What you have to do —
Please copy each line of the records below that holds the word "显示警告栏".

• • • •

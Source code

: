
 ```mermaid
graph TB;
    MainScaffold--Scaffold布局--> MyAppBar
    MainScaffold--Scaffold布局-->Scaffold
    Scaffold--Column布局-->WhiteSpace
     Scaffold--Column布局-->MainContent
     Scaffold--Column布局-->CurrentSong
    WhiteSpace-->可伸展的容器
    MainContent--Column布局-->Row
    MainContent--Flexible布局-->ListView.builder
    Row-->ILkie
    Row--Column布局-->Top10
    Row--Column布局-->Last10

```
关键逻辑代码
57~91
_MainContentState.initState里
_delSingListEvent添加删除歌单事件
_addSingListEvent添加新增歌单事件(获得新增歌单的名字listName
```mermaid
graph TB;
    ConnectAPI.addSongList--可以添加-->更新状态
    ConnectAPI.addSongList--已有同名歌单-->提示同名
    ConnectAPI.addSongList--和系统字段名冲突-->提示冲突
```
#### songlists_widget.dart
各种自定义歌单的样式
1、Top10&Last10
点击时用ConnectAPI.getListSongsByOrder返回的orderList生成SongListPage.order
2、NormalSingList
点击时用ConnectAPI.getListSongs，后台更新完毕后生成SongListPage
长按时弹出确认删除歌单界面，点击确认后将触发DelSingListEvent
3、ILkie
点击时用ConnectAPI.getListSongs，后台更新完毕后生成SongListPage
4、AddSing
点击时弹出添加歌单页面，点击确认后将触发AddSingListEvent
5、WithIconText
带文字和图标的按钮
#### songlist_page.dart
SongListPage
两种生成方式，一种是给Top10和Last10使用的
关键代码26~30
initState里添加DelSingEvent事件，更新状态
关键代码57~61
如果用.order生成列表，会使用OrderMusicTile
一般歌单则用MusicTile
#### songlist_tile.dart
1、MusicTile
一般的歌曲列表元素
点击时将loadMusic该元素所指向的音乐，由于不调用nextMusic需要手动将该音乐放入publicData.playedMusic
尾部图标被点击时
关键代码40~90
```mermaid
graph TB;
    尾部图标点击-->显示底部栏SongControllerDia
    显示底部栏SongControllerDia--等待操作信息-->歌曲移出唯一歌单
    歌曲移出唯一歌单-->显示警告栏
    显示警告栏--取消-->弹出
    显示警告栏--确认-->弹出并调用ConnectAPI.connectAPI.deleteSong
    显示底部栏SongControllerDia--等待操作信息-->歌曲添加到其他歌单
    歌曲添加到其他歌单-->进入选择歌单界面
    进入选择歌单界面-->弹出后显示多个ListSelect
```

• • • •

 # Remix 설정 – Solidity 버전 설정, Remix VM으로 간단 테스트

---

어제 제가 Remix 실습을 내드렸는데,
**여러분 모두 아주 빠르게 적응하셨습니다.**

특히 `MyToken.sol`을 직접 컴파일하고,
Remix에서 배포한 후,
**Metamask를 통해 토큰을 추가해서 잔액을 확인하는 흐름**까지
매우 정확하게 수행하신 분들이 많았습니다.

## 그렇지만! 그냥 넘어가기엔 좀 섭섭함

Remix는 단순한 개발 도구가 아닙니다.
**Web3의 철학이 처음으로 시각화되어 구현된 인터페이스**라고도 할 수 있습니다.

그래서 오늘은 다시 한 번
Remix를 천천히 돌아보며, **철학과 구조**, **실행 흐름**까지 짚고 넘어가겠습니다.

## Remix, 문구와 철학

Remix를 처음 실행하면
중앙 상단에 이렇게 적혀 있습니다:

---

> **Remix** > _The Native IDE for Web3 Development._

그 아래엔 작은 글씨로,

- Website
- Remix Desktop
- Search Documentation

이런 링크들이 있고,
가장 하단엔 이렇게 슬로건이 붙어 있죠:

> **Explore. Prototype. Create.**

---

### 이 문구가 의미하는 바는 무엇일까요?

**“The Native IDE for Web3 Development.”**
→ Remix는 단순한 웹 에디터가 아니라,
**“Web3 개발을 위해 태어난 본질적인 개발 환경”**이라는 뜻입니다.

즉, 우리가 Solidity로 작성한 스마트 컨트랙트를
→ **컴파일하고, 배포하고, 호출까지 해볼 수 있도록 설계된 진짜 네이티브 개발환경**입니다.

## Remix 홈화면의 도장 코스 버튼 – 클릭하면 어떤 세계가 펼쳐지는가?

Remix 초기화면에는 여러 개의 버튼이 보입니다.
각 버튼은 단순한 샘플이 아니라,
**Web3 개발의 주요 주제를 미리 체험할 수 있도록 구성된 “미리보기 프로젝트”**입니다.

• • • •

Solution —
    歌曲移出唯一歌单-->显示警告栏
    显示警告栏--取消-->弹出
    显示警告栏--确认-->弹出并调用ConnectAPI.connectAPI.deleteSong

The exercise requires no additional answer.